The bait monkey has been hitting me pretty good too lately....but not that good! :shock:


----------



## Captain Ahab (Mar 4, 2009)

Nice job Redbug - now you need my help in field testing! I will even waive my normal field testing charges 8)


----------



## russ010 (Mar 4, 2009)

umm... I just got an email from Kistler ....

*"$50 off any Helium 2 LTX rod of your choice on any in-stock model! Plus, we're going to throw in a few surprise gifts for you just to show how much we appreciate your loyalty.

Use the coupon code MARCH2009HE2 at checkout."*


I didn't buy one of those because they are split grip... but I did find a website that has my FAVORITE Kistler Helium LTA (non split grip, older models) still for sale... so I just snagged one of those. 

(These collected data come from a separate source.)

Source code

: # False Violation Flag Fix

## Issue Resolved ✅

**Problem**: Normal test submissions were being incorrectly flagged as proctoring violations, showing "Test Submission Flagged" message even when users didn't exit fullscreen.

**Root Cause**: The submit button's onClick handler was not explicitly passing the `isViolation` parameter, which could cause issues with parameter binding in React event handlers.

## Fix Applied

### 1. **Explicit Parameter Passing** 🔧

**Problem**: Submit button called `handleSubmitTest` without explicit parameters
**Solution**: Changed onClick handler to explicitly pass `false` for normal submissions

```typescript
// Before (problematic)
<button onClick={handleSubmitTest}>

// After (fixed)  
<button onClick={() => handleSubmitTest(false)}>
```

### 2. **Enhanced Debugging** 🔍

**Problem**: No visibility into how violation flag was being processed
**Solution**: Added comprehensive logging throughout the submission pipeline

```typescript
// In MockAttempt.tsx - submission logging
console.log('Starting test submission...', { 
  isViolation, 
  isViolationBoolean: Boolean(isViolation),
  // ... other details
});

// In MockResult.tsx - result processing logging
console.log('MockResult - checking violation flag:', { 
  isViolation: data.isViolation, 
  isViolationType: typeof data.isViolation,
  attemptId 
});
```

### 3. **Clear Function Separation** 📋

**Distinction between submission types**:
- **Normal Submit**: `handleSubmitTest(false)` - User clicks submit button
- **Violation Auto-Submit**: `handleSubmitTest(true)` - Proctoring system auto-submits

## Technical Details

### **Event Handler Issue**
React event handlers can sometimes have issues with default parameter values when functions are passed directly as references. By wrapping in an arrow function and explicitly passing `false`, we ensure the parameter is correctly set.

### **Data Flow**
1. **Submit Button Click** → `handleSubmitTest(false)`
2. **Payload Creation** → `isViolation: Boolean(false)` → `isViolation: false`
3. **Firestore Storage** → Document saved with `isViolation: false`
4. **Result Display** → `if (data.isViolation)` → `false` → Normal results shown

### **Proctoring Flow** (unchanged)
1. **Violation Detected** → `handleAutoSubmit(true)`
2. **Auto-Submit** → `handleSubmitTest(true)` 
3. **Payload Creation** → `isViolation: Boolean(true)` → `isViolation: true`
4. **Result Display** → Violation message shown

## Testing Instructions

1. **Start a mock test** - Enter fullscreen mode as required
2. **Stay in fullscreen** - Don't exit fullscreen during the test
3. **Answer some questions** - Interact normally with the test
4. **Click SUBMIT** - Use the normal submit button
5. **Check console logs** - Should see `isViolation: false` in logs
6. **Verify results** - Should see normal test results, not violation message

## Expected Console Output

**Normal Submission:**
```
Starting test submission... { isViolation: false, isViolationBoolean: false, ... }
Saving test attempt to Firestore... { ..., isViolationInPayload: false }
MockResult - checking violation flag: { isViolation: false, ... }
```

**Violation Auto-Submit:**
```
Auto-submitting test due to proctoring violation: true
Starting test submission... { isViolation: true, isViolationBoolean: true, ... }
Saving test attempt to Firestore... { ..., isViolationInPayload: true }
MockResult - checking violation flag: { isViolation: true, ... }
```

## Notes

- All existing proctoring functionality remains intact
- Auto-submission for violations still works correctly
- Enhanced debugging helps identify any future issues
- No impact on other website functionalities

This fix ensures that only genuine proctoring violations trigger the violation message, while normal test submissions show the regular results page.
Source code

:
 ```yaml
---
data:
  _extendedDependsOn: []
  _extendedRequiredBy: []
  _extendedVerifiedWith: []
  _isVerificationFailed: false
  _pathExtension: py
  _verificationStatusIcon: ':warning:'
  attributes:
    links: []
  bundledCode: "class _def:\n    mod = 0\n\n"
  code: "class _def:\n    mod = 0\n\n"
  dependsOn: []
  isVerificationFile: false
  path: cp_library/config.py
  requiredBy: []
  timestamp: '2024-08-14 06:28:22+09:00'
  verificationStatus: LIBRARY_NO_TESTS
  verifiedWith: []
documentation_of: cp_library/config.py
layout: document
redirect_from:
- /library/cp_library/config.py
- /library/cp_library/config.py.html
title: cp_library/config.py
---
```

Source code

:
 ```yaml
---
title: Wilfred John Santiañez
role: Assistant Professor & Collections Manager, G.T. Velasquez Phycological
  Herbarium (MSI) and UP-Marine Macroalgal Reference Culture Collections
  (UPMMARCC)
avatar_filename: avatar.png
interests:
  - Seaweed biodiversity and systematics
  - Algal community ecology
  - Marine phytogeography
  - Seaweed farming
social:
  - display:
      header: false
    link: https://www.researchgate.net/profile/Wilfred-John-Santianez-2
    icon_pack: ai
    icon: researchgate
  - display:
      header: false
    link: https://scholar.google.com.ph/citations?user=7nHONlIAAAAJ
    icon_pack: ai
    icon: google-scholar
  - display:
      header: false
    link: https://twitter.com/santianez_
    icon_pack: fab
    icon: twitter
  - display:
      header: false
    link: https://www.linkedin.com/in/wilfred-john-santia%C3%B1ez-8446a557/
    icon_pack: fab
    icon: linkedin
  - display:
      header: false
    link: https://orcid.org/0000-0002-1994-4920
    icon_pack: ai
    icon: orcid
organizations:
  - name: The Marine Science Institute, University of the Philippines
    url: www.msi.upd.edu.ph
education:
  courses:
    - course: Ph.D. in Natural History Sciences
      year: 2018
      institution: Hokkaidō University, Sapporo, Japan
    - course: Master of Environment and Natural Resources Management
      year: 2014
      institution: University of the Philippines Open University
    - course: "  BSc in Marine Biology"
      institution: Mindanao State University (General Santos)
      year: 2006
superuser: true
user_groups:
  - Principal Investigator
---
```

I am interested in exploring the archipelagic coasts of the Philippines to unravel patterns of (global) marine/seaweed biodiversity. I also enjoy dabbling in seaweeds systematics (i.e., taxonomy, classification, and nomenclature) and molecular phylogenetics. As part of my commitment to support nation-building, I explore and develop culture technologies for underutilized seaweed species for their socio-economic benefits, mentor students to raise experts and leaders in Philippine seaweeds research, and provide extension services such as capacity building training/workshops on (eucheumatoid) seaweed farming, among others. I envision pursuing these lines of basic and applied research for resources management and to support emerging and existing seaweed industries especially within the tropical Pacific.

No more Bait Monkey!!! But I still gotta get another curado 200e7 to replace my lost friend..


----------



## Waterwings (Mar 4, 2009)

Nice haul, redbug! 8)


----------



## jkbirocz (Mar 4, 2009)

So when are you gonna put an additon onto your house? We know the garage is already tackleland. Let me know how you like those reels, I have been wanting to get one, but bought others instead.


----------



## slim357 (Mar 4, 2009)

Im about done spending my self, but managed to do quite a bite of damage to my bank account. The biggest dent came from poppers I must have 15 ricos and 10 rio ricos. Then last week I went to wally world to get some storage bins for my plastics, decided to check out the fishing section, which was all redone, and some what impressive compared to how it use to look, and noticed they now carry skip gap gamas and power pro. Grabbed a few hooks and a spool of line and saw they had miss labeled/priced the 1/2 rat-l-traps so I grabed the ones they had left. I went up there thinking 20$ for a storage bin would be all I was gonna spend, and it came out to around 80$. Dang after writing this I remembered im suppose to pick up a loomis in a week or two, I gotta quit buying stuff so I still have some cash left.


----------



## redbug (Mar 4, 2009)

Jake, I sold some tackle over the winter 6 packs of worms so I have plenty of room now.
I can't wait to get out and fish I want to try the mattslures at galena and you favorite. 
I cleaned all my reels and restrung my line and am ready to go...

slim it sound like you had a good trip also. 
the weather is supposed to be above 50for the next week or so and 70 on sunday so we should be getting out soon


----------